In diesem Moment kamen ihr die konservativen Ansichten ihres Vaters ausnahmsweise mal sehr gelegen.
Antonio hatte seine Tochter und den jungen Mann im Garten gesehen. Die Absichten des jungen Mannes standen ihm förmlich ins Gesicht geschrieben, weshalb Antonio einen kleinen Spaziergang über die Ländereien unternahm und sich an der rechten Stelle kurz, aber unmissverständlich räusperte. Javier ließ von Linda ab und richtete seine Aufmerksamkeit auf den eleganten Herrn, der ihn aus seinen kohlschwarzen Augen warnend ansah.

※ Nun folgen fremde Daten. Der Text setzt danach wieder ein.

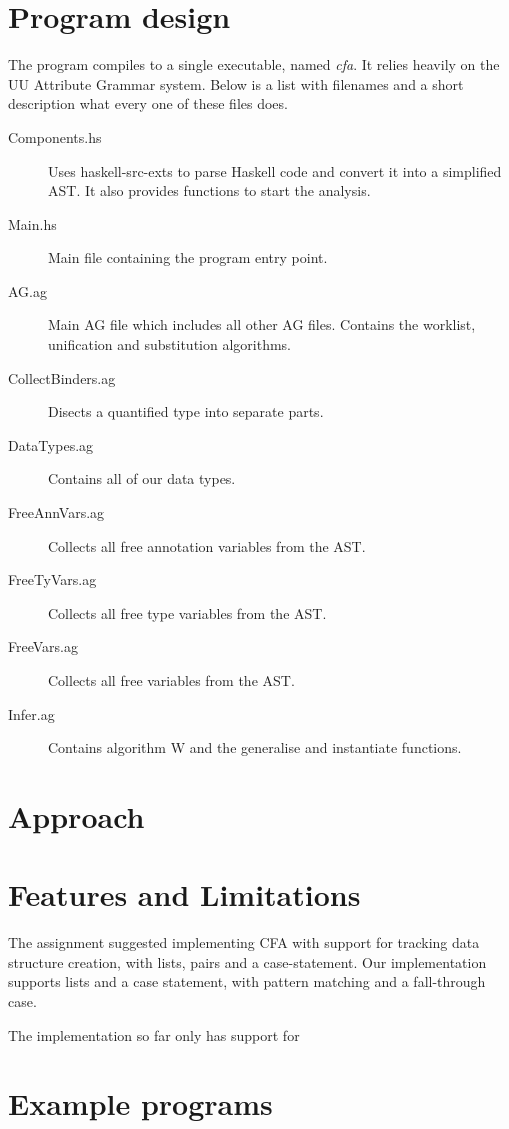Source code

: \documentclass[a4paper]{article}
\begin{document}
\section{Program design}
The program compiles to a single executable, named \emph{cfa}. It relies heavily
on the UU Attribute Grammar system. Below is a list with filenames and a short
description what every one of these files does.

\begin{description}
\item [Components.hs] Uses haskell-src-exts to parse Haskell code and convert
it into a simplified AST. It also provides functions to start the analysis.
\item [Main.hs] Main file containing the program entry point.
\item [AG.ag] Main AG file which includes all other AG files. Contains the worklist,
unification and substitution algorithms.
\item [CollectBinders.ag] Disects a quantified type into separate parts.
\item [DataTypes.ag] Contains all of our data types.
\item [FreeAnnVars.ag] Collects all free annotation variables from the AST.
\item [FreeTyVars.ag] Collects all free type variables from the AST.
\item [FreeVars.ag] Collects all free variables from the AST.
\item [Infer.ag] Contains algorithm W and the generalise and instantiate functions.
\end{description}

\section{Approach}


\section{Features and Limitations}

The assignment suggested implementing CFA with support for tracking data structure 
creation, with lists, pairs and a case-statement. Our implementation supports lists and 
a case statement, with pattern matching and a fall-through case. 

The implementation so far only has support for 

\section{Example programs}
\end{document}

» Es ist schon spät, Linda. « Antonio Rivera richtete diese Information zwar an seine Tochter, meinte damit aber genauso deren Verehrer. » War ein anstrengender Tag heute, und morgen haben wir auch wieder viel zu tun. «
» Natürlich, Papá. «
» Gute Nacht, Javier. « Antonios Stimme war freundlich, der Blick, mit dem er den jungen Mann bedachte, scharf. Offenbar hoffte Javier auf ein paar ungestörte Sekunden und einen Gutenachtkuss.
» Gute Nacht, Señor. «
Javier Cortez' Enttäuschung war genauso wenig zu übersehen wie sein sehnsuchtsvoller Blick auf Lindas zartroten Mund. Er warf ihr eine Kusshand zu.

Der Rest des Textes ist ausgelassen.